(Task input begins)

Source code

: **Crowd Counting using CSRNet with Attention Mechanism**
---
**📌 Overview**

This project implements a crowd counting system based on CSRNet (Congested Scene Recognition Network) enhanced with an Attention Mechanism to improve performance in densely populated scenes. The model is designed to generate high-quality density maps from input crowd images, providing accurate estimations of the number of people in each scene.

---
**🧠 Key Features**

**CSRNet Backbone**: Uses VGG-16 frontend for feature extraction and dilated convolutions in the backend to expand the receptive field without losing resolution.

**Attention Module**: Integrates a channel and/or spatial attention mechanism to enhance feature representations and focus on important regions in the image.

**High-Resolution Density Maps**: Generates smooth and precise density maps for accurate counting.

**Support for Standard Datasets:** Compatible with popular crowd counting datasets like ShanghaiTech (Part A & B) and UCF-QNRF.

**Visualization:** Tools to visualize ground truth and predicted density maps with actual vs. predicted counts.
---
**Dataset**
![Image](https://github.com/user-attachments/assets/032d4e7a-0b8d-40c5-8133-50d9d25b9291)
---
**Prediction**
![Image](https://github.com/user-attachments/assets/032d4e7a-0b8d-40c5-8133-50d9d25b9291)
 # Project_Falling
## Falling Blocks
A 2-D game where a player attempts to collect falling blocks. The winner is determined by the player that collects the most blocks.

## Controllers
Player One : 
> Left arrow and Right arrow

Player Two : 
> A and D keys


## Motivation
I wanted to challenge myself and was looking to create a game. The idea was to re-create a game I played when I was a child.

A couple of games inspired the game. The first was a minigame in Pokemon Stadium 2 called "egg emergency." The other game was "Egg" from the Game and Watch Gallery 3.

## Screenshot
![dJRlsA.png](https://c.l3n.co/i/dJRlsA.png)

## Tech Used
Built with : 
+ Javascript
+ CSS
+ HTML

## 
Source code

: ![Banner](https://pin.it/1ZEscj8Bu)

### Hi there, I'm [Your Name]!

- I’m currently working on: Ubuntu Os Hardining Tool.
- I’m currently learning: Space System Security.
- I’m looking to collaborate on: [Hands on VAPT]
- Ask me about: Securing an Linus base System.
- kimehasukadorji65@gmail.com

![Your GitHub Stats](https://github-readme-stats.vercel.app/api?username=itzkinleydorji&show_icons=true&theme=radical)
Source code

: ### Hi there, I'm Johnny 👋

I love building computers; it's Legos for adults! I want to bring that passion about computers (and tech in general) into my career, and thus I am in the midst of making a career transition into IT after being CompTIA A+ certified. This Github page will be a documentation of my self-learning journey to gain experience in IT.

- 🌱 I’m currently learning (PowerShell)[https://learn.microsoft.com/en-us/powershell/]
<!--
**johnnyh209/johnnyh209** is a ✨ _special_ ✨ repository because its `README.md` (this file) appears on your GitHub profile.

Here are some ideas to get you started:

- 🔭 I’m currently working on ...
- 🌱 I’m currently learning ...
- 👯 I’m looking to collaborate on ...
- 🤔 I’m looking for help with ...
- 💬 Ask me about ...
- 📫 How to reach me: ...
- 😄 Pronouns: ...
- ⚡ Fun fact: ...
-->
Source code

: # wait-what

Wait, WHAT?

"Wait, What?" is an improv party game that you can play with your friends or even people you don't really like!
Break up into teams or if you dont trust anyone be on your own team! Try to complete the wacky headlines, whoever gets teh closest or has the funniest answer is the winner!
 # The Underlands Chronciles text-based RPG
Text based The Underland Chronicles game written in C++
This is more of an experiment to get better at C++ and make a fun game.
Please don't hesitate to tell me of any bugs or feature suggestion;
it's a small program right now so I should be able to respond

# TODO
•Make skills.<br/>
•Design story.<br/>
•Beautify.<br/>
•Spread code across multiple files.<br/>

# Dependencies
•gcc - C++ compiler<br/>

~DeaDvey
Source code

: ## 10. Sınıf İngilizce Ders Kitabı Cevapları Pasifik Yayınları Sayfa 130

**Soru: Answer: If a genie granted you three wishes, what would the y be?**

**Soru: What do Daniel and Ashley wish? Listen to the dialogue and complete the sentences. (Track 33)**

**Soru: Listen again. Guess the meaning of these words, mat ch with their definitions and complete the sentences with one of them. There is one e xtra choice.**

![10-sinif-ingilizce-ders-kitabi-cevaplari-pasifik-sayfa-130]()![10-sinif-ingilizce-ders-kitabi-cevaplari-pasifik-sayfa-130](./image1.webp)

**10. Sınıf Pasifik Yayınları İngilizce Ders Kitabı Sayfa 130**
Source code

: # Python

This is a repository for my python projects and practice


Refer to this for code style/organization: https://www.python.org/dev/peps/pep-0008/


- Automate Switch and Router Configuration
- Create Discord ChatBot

(Task input ends)

Task goal.
Above are the records; print exactly the lines from the line with "Please don't hesitate" to the line with "This is a repository", including both, and nothing else.

Result of the task.
Please don't hesitate to tell me of any bugs or feature suggestion;
it's a small program right now so I should be able to respond

# TODO
•Make skills.<br/>
•Design story.<br/>
•Beautify.<br/>
•Spread code across multiple files.<br/>

# Dependencies
•gcc - C++ compiler<br/>

~DeaDvey
Source code

: ## 10. Sınıf İngilizce Ders Kitabı Cevapları Pasifik Yayınları Sayfa 130

**Soru: Answer: If a genie granted you three wishes, what would the y be?**

**Soru: What do Daniel and Ashley wish? Listen to the dialogue and complete the sentences. (Track 33)**

**Soru: Listen again. Guess the meaning of these words, mat ch with their definitions and complete the sentences with one of them. There is one e xtra choice.**

![10-sinif-ingilizce-ders-kitabi-cevaplari-pasifik-sayfa-130]()![10-sinif-ingilizce-ders-kitabi-cevaplari-pasifik-sayfa-130](./image1.webp)

**10. Sınıf Pasifik Yayınları İngilizce Ders Kitabı Sayfa 130**
Source code

: # Python

This is a repository for my python projects and practice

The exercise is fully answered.